───── INFORMATION GIVEN

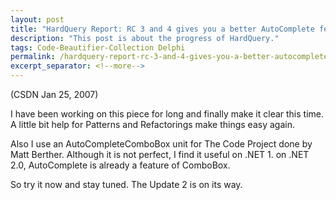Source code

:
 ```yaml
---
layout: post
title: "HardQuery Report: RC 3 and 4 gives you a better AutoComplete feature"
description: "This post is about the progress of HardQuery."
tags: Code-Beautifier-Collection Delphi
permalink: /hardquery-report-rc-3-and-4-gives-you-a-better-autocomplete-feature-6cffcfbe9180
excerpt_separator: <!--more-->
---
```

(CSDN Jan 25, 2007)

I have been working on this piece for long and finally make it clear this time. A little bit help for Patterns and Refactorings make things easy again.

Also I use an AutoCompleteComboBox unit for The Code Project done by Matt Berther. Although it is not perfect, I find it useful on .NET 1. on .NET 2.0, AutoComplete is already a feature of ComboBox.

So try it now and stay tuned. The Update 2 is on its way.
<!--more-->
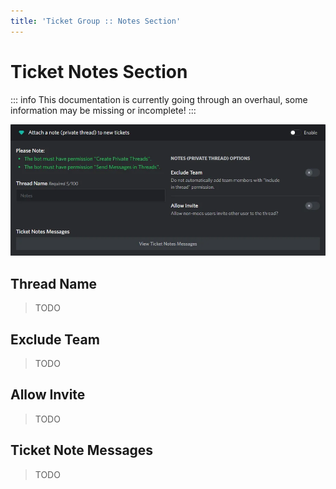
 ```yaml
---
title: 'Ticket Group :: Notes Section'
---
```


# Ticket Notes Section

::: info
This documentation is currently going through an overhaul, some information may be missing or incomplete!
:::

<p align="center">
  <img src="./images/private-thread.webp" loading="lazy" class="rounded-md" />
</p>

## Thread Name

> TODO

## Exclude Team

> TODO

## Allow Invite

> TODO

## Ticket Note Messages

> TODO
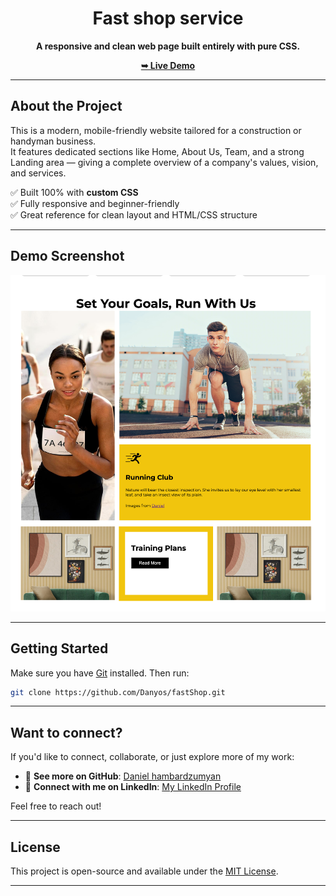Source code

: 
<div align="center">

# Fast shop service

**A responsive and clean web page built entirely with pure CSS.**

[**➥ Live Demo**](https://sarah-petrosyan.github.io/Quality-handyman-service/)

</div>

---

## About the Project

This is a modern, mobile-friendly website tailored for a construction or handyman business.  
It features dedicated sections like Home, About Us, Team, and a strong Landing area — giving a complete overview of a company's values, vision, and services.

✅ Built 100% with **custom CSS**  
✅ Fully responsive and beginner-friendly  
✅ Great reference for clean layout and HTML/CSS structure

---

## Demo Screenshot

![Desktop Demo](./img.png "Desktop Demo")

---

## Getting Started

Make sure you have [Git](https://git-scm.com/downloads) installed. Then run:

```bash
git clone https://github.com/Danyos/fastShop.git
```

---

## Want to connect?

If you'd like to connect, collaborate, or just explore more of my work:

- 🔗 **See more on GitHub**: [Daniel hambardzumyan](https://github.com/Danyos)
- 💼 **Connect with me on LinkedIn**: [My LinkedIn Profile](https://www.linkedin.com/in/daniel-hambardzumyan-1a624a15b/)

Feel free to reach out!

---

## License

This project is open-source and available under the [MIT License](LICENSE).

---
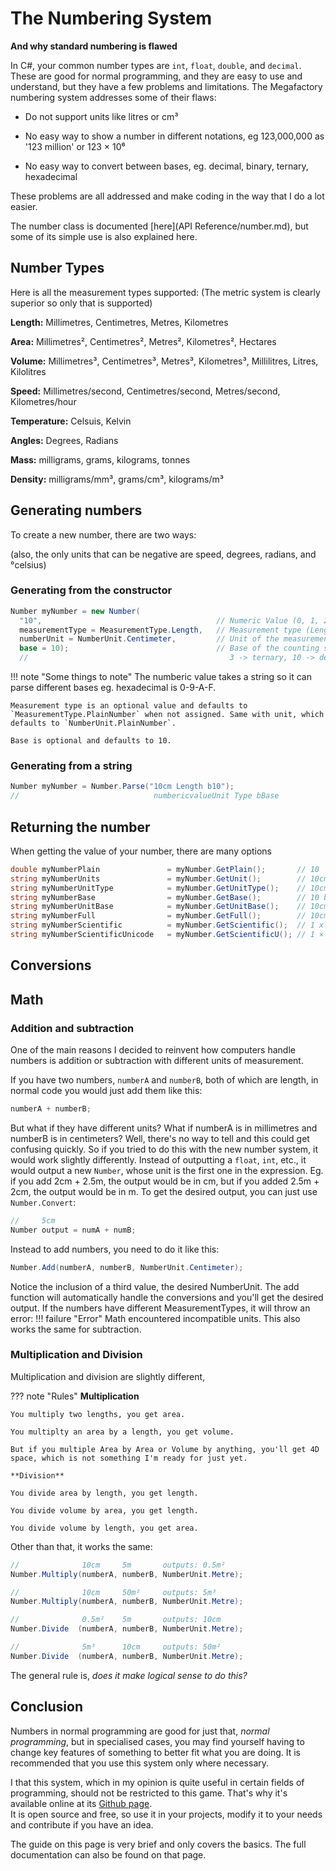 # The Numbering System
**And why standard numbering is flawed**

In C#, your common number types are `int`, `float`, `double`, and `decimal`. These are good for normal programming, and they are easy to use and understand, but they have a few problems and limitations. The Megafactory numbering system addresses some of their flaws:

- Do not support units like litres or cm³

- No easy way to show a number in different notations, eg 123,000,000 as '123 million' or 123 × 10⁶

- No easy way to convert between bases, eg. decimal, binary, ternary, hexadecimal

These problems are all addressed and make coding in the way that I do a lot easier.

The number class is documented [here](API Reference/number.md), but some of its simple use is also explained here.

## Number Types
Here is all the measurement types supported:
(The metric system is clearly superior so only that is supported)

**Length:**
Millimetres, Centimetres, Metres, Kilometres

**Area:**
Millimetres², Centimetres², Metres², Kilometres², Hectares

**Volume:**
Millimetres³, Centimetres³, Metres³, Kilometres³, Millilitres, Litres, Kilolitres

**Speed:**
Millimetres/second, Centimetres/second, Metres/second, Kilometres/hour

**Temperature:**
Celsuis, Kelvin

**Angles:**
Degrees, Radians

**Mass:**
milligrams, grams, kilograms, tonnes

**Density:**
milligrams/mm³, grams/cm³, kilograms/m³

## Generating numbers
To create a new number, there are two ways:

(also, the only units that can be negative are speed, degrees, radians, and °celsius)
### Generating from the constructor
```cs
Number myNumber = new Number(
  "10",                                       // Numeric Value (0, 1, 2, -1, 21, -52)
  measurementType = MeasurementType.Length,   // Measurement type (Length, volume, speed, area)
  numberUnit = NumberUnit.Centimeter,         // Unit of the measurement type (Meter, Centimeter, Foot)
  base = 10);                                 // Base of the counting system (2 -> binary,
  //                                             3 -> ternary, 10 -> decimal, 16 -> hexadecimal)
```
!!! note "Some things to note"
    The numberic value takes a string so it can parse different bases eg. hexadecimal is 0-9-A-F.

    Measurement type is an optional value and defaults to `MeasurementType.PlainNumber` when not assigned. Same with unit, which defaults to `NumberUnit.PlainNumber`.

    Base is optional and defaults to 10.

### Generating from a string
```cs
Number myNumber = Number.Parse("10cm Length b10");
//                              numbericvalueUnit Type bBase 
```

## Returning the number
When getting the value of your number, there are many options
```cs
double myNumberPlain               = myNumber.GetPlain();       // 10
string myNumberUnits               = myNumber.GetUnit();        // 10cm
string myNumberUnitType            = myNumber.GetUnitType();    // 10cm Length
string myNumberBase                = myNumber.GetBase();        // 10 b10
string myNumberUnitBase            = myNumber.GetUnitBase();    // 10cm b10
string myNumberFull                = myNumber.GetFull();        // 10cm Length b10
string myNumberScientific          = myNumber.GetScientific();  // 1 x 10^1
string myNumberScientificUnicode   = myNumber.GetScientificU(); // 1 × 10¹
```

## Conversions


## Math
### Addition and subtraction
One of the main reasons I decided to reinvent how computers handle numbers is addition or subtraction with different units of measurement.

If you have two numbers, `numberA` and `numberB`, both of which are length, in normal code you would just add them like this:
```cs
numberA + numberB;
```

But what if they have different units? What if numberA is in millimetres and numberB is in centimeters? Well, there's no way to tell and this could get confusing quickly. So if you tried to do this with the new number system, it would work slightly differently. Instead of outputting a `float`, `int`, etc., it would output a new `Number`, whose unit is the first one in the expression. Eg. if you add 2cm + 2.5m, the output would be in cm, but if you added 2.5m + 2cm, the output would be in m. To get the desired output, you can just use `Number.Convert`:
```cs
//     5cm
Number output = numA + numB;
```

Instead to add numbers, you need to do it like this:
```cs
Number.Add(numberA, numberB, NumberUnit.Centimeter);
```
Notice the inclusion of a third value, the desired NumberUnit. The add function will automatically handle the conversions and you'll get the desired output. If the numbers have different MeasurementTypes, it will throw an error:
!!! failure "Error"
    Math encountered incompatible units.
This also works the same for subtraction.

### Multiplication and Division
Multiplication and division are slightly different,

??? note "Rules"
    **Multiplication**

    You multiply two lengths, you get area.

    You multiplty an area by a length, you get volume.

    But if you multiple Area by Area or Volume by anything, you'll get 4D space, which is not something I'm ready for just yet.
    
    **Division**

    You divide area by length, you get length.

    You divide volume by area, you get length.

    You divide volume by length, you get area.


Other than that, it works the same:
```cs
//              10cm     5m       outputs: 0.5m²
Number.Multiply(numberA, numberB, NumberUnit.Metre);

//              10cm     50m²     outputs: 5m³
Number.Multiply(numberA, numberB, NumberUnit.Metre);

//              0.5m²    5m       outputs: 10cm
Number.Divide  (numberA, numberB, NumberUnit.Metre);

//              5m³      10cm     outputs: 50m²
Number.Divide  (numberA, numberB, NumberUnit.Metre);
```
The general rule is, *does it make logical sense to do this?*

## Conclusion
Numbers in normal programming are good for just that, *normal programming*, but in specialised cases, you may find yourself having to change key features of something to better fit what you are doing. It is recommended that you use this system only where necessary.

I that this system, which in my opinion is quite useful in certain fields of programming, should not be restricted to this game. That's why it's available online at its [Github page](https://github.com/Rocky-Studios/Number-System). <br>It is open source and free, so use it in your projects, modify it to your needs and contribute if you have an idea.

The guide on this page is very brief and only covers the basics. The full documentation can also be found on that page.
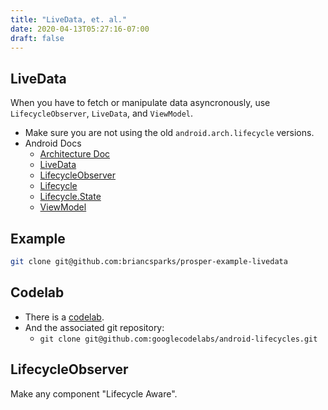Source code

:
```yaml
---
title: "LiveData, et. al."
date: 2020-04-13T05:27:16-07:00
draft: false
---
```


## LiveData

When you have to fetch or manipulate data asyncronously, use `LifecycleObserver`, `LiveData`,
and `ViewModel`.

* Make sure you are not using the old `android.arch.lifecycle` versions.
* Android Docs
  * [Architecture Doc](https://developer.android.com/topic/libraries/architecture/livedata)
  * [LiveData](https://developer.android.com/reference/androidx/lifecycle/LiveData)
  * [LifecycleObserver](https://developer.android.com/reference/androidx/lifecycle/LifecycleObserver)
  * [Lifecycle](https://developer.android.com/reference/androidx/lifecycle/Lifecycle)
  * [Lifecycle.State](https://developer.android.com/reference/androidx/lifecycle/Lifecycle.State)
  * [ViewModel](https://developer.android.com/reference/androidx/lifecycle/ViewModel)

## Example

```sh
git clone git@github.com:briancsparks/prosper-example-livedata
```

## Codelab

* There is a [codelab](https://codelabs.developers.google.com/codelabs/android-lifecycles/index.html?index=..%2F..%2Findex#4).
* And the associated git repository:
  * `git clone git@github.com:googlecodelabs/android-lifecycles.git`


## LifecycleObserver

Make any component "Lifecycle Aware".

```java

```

──────────

# TASK STATEMENT
Look through the records and gather each line with the word "clone".

# RESULT FOR THIS TASK
git clone https://github.com/Danyos/fastShop.git
git clone git@github.com:briancsparks/prosper-example-livedata
  * `git clone git@github.com:googlecodelabs/android-lifecycles.git`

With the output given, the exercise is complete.